Budget: I can honestly afford anything, but practically speaking I would prefer to spend $800-$1100 on a queen size mattress. I already have a bedframe (from IKEA!), and it has slats so I don’t need a box spring or any type of foundation. While I’m not seeking a low quality mattress (who does?), I realistically might only be using this mattress for 5 years so long-term durability isn’t especially important to me.

I think what I want to do is generate a list of 3-5 mattresses that look ideal and then order the least expensive first, try it out, and if I don’t like it go to the next one on the list. But I’m having trouble cutting it down to even 5 brands to try. Honestly all of them start sounding pretty identical after you read enough reviews.

Brands that I’ve been considering: Nolah, Leesa, Helix, Luma, OSO, Spindle, Novosbed, Sedona, Kiss, Brooklyn Bedding.

Hi abigail.

Welcome to our Mattress Forum! :slight_smile:

While I can certainly help with “how” to choose … It’s not possible to make specific suggestions or recommendations for either a mattress, manufacturers/retailers, or combinations of materials or components because the first “rule” of mattress shopping is to always remember that you are the only one that can feel what you feel on a mattress and there are too many unknowns, variables, and personal preferences involved that are unique to each person to use a formula or for anyone to be able to predict or make a specific suggestion or recommendation about which mattress or combination of materials and components or which type of mattress would be the best “match” for you in terms of “comfort”, firmness, or PPP (Posture and alignment, Pressure relief, and your own Personal preferences) or how a mattress will “feel” to you or compare to another mattress based on specs (either yours or a mattress), sleeping positions, health conditions, or “theory at a distance” that can possibly be more reliable than your own careful testing (hopefully using the testing guidelines in step 4 of the tutorial) or your own personal sleeping experience (see mattress firmness/comfort levels in post #2 here).

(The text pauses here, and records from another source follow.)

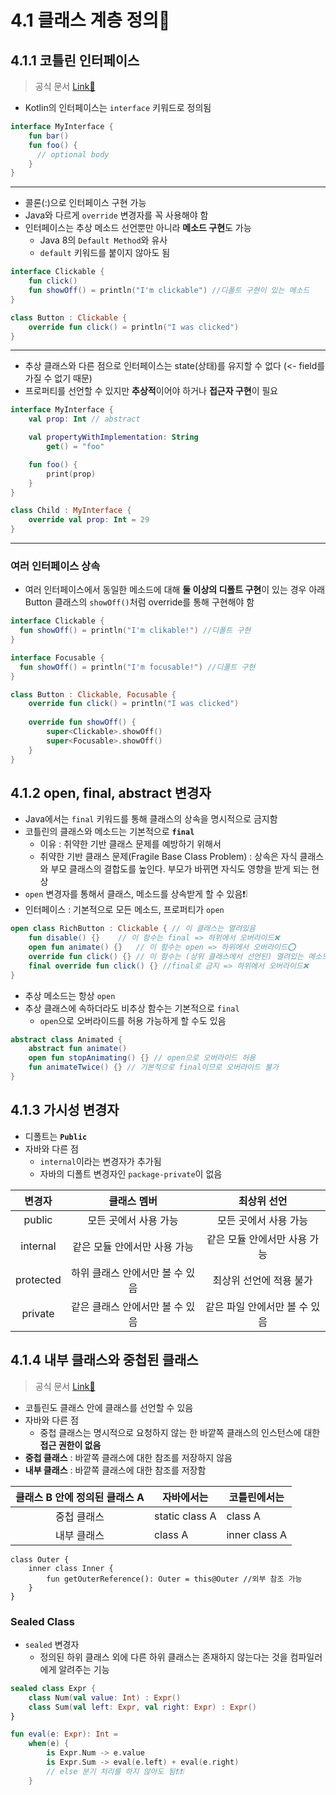 # 4.1 클래스 계층 정의🧱

## 4.1.1 코틀린 인터페이스
> 공식 문서 [Link📎](https://kotlinlang.org/docs/interfaces.html)

- Kotlin의 인터페이스는 `interface` 키워드로 정의됨
``` kotlin
interface MyInterface {
    fun bar()
    fun foo() {
      // optional body
    }
}
```
---

- 콜론(:)으로 인터페이스 구현 가능
- Java와 다르게 `override` 변경자를 꼭 사용해야 함
- 인터페이스는 추상 메소드 선언뿐만 아니라 **메소드 구현**도 가능
	- Java 8의 `Default Method`와 유사 
	- `default` 키워드를 붙이지 않아도 됨

```kotlin
interface Clickable {
    fun click()
    fun showOff() = println("I'm clickable") //디폴트 구현이 있는 메소드
}

class Button : Clickable {
    override fun click() = println("I was clicked")
}
```
---

- 추상 클래스와 다른 점으로 인터페이스는 state(상태)를 유지할 수 없다 (<- field를 가질 수 없기 때문)
- 프로퍼티를 선언할 수 있지만 **추상적**이어야 하거나 **접근자 구현**이 필요
```kotlin
interface MyInterface {
    val prop: Int // abstract

    val propertyWithImplementation: String
        get() = "foo"

    fun foo() {
        print(prop)
    }
}

class Child : MyInterface {
    override val prop: Int = 29
}
```
---
### 여러 인터페이스 상속
- 여러 인터페이스에서 동일한 메소드에 대해 **둘 이상의 디폴트 구현**이 있는 경우 아래 Button 클래스의 `showOff()`처럼 override를 통해 구현해야 함

```kotlin
interface Clickable {
  fun showOff() = println("I'm clikable!") //디폴트 구현
}

interface Focusable {
  fun showOff() = println("I'm focusable!") //디폴트 구현
}

class Button : Clickable, Focusable {
    override fun click() = println("I was clicked")
	
    override fun showOff() {
        super<Clickable>.showOff()
        super<Focusable>.showOff()
    }
}

```


## 4.1.2 open, final, abstract 변경자

- Java에서는 `final` 키워드를 통해 클래스의 상속을 명시적으로 금지함
- 코틀린의 클래스와 메소드는 기본적으로 **`final`**
	- 이유 : 취약한 기반 클래스 문제를 예방하기 위해서
	- 취약한 기반 클래스 문제(Fragile Base Class Problem) : 상속은 자식 클래스와 부모 클래스의 결합도를 높인다. 부모가 바뀌면 자식도 영향을 받게 되는 현상
- `open` 변경자를 통해서 클래스, 메소드를 상속받게 할 수 있음❗❕
- 인터페이스 : 기본적으로 모든 메소드, 프로퍼티가 `open`

```kotlin
open class RichButton : Clickable { // 이 클래스는 열려있음
    fun disable() {}    // 이 함수는 final => 하위에서 오버라이드❌
    open fun animate() {}   // 이 함수는 open => 하위에서 오버라이드⭕
    override fun click() {} // 이 함수는 (상위 클래스에서 선언된) 열려있는 메소드를 오버라이드함 => 하위에서 오버라이드⭕
    final override fun click() {} //final로 금지 => 하위에서 오버라이드❌
}
```
- 추상 메소드는 항상 `open`
- 추상 클래스에 속하더라도 비추상 함수는 기본적으로 `final`
	- `open`으로 오버라이드를 허용 가능하게 할 수도 있음

```kotlin
abstract class Animated {
    abstract fun animate()
    open fun stopAnimating() {} // open으로 오버라이드 허용
    fun animateTwice() {} // 기본적으로 final이므로 오버라이드 불가
}
```

## 4.1.3 가시성 변경자
- 디폴트는 **`Public`**
- 자바와 다른 점
	- `internal`이라는 변경자가 추가됨
	- 자바의 디폴트 변경자인 `package-private`이 없음


| 변경자 |      클래스 멤버       |      최상위 선언       |
|:------:|:----------------------:|:----------------------:|
| public | 모든 곳에서 사용 가능 | 모든 곳에서 사용 가능 |
|  internal      | 같은 모듈 안에서만 사용 가능   |   같은 모듈 안에서만 사용 가능     |
|   protected     |   하위 클래스 안에서만 볼 수 있음          |    최상위 선언에 적용 불가                |
|  private  |    같은 클래스 안에서만 볼 수 있음        |   같은 파일 안에서만 볼 수 있음                     |

## 4.1.4 내부 클래스와 중첩된 클래스
> 공식 문서 [Link📎](https://kotlinlang.org/docs/nested-classes.html)

- 코틀린도 클래스 안에 클래스를 선언할 수 있음
- 자바와 다른 점
	- 중첩 클래스는 명시적으로 요청하지 않는 한 바깥쪽 클래스의 인스턴스에 대한 **접근 권한이 없음**
- **중첩 클래스** : 바깥쪽 클래스에 대한 참조를 저장하지 않음
- **내부 클래스** : 바깥쪽 클래스에 대한 참조를 저장함

| 클래스 B 안에 정의된 클래스 A | 자바에서는     | 코틀린에서는  |
|:-----------------------------:| -------------- | ------------- |
|          중첩 클래스          | static class A | class A       |
|          내부 클래스          | class A        | inner class A |


```kotlin=
class Outer { 
	inner class Inner { 
		fun getOuterReference(): Outer = this@Outer //외부 참조 가능
	} 
}
```
### Sealed Class
- `sealed` 변경자
	- 정의된 하위 클래스 외에 다른 하위 클래스는 존재하지 않는다는 것을 컴파일러에게 알려주는 기능

```kotlin
sealed class Expr {
    class Num(val value: Int) : Expr()
    class Sum(val left: Expr, val right: Expr) : Expr()
}

fun eval(e: Expr): Int =
    when(e) {
        is Expr.Num -> e.value
        is Expr.Sum -> eval(e.left) + eval(e.right)
        // else 분기 처리를 하지 않아도 됨❗❕❗❕
    }
```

I’m not sure what you’ve read since you found the site but just in case you haven’t read it yet … the first place to start your research is the mattress shopping tutorial here which includes all the basic information, steps, and guidelines that can help you make the best possible choice … and perhaps more importantly know how and why to avoid the worst ones.
Two of the most important links in the tutorial that I would especially make sure you’ve read are post #2 here which has more about the different ways to choose a suitable mattress (either locally or online) that is the best “match” for you in terms of “comfort”, firmness, and PPP (Posture and alignment, Pressure relief, and your own Personal preferences) that can help you assess and minimize the risks of making a choice that doesn’t turn out as well as you hoped for and post #13 here which has more about the most important parts of the “value” of a mattress purchase which can help you make more meaningful quality/value comparisons between mattresses in terms of suitability (how well you will sleep), durability (how long you will sleep well), and the overall value of a mattress compared to your other finalists based on all the parts of your personal value equation that are most important to you (including the price of course and the options you have available after a purchase if your choice doesn’t turn out as well as you hoped for).

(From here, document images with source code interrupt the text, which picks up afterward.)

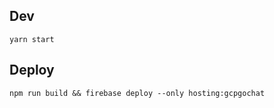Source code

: ## Dev

```
yarn start
```

## Deploy

```
npm run build && firebase deploy --only hosting:gcpgochat
```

In general I find that most people know within 30 days if a mattress is a “fit” for them, but if you personally want 100 days, then you can make that a part of your list in your personal value equation.

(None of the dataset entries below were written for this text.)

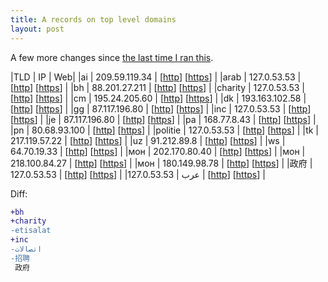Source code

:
 ```yaml
---
title: A records on top level domains
layout: post
---
```


A few more changes since [the last time I ran this](/blog/2018/06/02/google-tld-no-more-a-records/).

|TLD | IP | Web|
|ai | 209.59.119.34 | [[http](http://ai)] [[https](https://ai)] |
|arab | 127.0.53.53 | [[http](http://arab)] [[https](https://arab)] |
|bh | 88.201.27.211 | [[http](http://bh)] [[https](https://bh)] |
|charity | 127.0.53.53 | [[http](http://charity)] [[https](https://charity)] |
|cm | 195.24.205.60 | [[http](http://cm)] [[https](https://cm)] |
|dk | 193.163.102.58 | [[http](http://dk)] [[https](https://dk)] |
|gg | 87.117.196.80 | [[http](http://gg)] [[https](https://gg)] |
|inc | 127.0.53.53 | [[http](http://inc)] [[https](https://inc)] |
|je | 87.117.196.80 | [[http](http://je)] [[https](https://je)] |
|pa | 168.77.8.43 | [[http](http://pa)] [[https](https://pa)] |
|pn | 80.68.93.100 | [[http](http://pn)] [[https](https://pn)] |
|politie | 127.0.53.53 | [[http](http://politie)] [[https](https://politie)] |
|tk | 217.119.57.22 | [[http](http://tk)] [[https](https://tk)] |
|uz | 91.212.89.8 | [[http](http://uz)] [[https](https://uz)] |
|ws | 64.70.19.33 | [[http](http://ws)] [[https](https://ws)] |
|мон | 202.170.80.40 | [[http](http://мон)] [[https](https://мон)] |
|мон | 218.100.84.27 | [[http](http://мон)] [[https](https://мон)] |
|мон | 180.149.98.78 | [[http](http://мон)] [[https](https://мон)] |
|政府 | 127.0.53.53 | [[http](http://政府)] [[https](https://政府)] |
|عرب | 127.0.53.53 | [[http](http://عرب)] [[https](https://عرب)] |

Diff:

```diff
+bh
+charity
-etisalat
+inc
-اتصالات
-招聘
 政府
```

As side sleeping seems to be your primary sleeping position I would keep in mind that side sleepers generally need a bit more pressure point relief on the surface to accommodate the wider dimensional variances between the shoulders and the hips and the waist. You can find much of the relevant information you would need in the sections about sleeping style, preferences, and statistics along withputting the layers together and the page on tips and tricks here ) that can give you some general concepts, guidelines, and insights about the effects of different body types, sleeping styles, and mattress designs for different people but this is only generic and not specific to any particular person so you would need to adapt them to your particular body type, sleeping positions, and circumstances. (May be more complex than you really need to know.)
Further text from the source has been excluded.